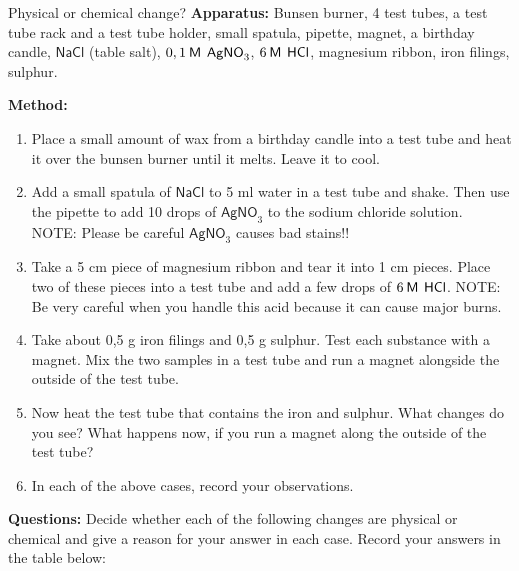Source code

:             \begin{Investigation}{Physical or chemical change? }
            \nopagebreak
        \label{m38709*id63636}\noindent{}\textbf{Apparatus:}
Bunsen burner, 4 test tubes, a test tube rack and a test tube holder, small spatula, pipette, magnet, a birthday candle, $\mathsf{NaCl}$ (table salt), $0,1\phantom{\rule{2pt}{0ex}}\mathsf{M}\phantom{\rule{4pt}{0ex}}{\mathsf{AgNO}}_{3}$, $6\phantom{\rule{2pt}{0ex}}\mathsf{M}\phantom{\rule{4pt}{0ex}}\mathsf{HCl}$, magnesium ribbon, iron filings, sulphur.\par 
        \label{m38709*eip-118}
	\par
      \label{m38709*id62113}\noindent{}\textbf{Method:}
        \label{m38709*id62119}\begin{enumerate}[noitemsep, label=\textbf{\arabic*}. ] 
            \label{m38709*uid27}\item Place a small amount of wax from a birthday candle into a test tube and heat it over the bunsen burner until it melts. Leave it to cool.
\label{m38709*uid28}\item Add a small spatula of $\mathsf{NaCl}$ to 5 ml water in a test tube and shake. Then use the pipette to add 10 drops of ${\mathsf{AgNO}}_{3}$ to the sodium chloride solution. NOTE: Please be careful ${\mathsf{AgNO}}_{3}$ causes bad stains!!
\label{m38709*uid29}\item Take a 5 cm piece of magnesium ribbon and tear it into 1 cm pieces. Place two of these pieces into a test tube and add a few drops of $6\phantom{\rule{2pt}{0ex}}\mathsf{M}\phantom{\rule{4pt}{0ex}}\mathsf{HCl}$. NOTE: Be very careful when you handle this acid because it can cause major burns.
\label{m38709*uid30}\item Take about 0,5 g iron filings and 0,5 g sulphur. Test each substance with a magnet. Mix the two samples in a test tube and run a magnet alongside the outside of the test tube.
\label{m38709*uid31}\item Now heat the test tube that contains the iron and sulphur. What changes do you see? What happens now, if you run a magnet along the outside of the test tube?
\label{m38709*uid32}\item In each of the above cases, record your observations.
\end{enumerate}
        \par 
        \label{m38709*id63979}\noindent{}\textbf{Questions:}
Decide whether each of the following changes are physical or chemical and give a reason for your answer in each case. Record your answers in the table below:

\end{Investigation}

* * *

• WHAT THIS TASK INVOLVES:
Please work out how many lines of the listing contain the string "each", and answer with the number only.

• SOLUTION BELOW:
3